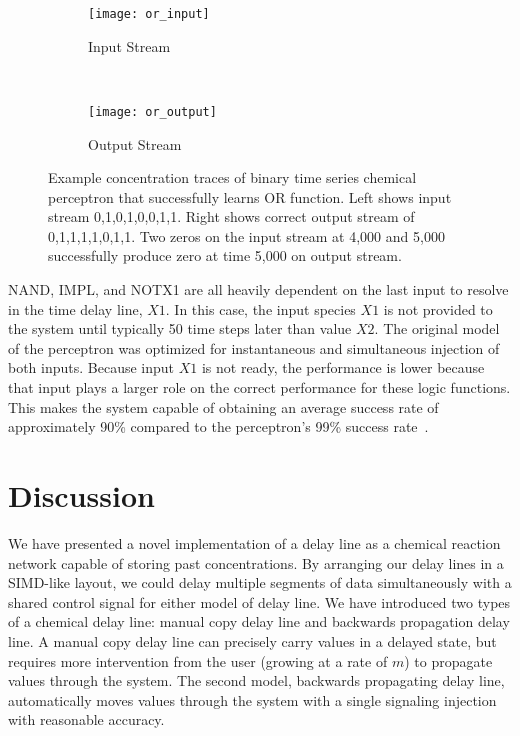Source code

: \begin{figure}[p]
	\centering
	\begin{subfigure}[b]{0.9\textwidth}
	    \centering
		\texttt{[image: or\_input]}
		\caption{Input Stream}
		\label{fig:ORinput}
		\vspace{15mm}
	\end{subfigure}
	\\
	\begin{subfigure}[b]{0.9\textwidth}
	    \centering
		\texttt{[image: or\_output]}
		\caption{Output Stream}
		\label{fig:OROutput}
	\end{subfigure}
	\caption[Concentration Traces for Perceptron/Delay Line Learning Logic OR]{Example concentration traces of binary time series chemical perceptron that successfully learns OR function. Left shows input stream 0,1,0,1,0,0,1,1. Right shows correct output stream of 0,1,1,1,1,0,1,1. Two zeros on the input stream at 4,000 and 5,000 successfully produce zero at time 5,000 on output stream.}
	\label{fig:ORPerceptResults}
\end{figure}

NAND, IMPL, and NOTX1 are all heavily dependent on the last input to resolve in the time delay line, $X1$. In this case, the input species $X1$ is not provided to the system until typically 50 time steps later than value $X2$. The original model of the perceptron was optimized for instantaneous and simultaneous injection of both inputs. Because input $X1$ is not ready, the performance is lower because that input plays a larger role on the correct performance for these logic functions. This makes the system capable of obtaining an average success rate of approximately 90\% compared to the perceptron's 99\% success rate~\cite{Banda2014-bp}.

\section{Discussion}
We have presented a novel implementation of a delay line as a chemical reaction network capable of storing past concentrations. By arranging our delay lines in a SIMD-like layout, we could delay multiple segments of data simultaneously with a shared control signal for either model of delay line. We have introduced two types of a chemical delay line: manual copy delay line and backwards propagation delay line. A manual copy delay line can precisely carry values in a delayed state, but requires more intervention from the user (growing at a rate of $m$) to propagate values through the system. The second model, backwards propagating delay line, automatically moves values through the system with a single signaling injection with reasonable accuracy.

┄┄┄┄┄┄

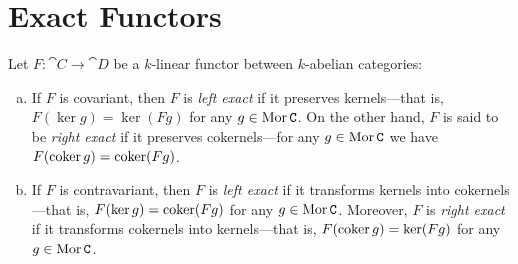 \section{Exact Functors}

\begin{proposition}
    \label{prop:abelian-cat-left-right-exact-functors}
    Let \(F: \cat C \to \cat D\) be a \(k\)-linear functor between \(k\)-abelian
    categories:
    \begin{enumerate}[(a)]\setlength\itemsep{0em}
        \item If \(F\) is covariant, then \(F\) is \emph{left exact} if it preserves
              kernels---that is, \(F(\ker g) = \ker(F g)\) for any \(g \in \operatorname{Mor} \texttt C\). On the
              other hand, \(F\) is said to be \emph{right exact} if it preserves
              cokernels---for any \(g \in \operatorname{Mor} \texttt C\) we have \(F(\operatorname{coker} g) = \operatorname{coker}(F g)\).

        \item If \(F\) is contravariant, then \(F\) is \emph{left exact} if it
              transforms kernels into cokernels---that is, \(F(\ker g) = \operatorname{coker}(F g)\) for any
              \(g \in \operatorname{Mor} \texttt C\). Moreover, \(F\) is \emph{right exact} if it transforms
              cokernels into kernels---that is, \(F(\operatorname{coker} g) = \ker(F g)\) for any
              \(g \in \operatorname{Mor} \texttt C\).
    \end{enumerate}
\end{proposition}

┄┄┄┄┄┄

**Brief:**
Your answer should be every line above that contains the word "enumerate".

**Result for this exercise:**
    \begin{enumerate}[(a)]\setlength\itemsep{0em}
    \end{enumerate}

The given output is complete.